[ACTIVITY]: Look through the entries below and show every line containing the word "with".

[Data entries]
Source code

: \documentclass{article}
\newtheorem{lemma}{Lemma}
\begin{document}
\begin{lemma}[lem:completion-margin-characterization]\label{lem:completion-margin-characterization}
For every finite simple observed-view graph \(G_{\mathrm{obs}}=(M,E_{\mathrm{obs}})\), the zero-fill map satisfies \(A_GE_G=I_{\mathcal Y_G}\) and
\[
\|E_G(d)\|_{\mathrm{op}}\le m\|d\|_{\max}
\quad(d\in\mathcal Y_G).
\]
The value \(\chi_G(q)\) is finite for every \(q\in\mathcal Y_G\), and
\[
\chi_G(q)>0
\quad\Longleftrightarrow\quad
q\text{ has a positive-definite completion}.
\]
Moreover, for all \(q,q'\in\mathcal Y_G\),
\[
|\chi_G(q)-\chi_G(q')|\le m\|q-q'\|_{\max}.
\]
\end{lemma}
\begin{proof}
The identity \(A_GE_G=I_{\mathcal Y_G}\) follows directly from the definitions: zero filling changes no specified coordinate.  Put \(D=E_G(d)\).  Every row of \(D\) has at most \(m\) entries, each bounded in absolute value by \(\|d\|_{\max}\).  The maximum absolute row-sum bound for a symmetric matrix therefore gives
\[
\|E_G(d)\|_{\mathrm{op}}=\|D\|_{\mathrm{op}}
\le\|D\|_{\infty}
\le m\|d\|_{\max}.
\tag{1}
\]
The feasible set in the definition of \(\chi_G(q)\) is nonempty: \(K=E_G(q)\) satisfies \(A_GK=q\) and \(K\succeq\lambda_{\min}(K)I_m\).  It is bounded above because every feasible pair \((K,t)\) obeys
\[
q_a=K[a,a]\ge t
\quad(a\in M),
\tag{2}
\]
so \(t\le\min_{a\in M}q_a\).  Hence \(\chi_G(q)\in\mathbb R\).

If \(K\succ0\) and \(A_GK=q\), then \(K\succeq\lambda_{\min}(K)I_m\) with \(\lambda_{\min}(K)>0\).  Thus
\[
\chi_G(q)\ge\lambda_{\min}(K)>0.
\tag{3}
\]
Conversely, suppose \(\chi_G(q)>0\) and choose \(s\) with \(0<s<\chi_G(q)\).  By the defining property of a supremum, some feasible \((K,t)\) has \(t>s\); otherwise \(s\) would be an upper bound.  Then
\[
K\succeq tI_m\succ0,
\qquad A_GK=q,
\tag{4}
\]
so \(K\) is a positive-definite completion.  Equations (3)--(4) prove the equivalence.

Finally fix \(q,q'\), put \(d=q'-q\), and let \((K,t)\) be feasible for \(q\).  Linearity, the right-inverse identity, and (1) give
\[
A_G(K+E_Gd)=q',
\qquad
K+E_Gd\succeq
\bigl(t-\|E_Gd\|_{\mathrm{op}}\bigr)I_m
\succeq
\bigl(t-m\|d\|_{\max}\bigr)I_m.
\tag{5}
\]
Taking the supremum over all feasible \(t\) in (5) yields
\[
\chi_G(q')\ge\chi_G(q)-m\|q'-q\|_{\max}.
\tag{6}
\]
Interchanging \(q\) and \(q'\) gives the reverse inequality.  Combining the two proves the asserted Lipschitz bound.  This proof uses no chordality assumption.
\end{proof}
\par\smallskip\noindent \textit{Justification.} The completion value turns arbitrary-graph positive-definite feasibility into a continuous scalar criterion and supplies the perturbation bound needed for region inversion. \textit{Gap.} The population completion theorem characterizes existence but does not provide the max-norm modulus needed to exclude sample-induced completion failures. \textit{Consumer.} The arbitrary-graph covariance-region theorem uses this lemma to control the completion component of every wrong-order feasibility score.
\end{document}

[RESPONSE FOR THIS EXERCISE]:
If \(K\succ0\) and \(A_GK=q\), then \(K\succeq\lambda_{\min}(K)I_m\) with \(\lambda_{\min}(K)>0\).  Thus
Conversely, suppose \(\chi_G(q)>0\) and choose \(s\) with \(0<s<\chi_G(q)\).  By the defining property of a supremum, some feasible \((K,t)\) has \(t>s\); otherwise \(s\) would be an upper bound.  Then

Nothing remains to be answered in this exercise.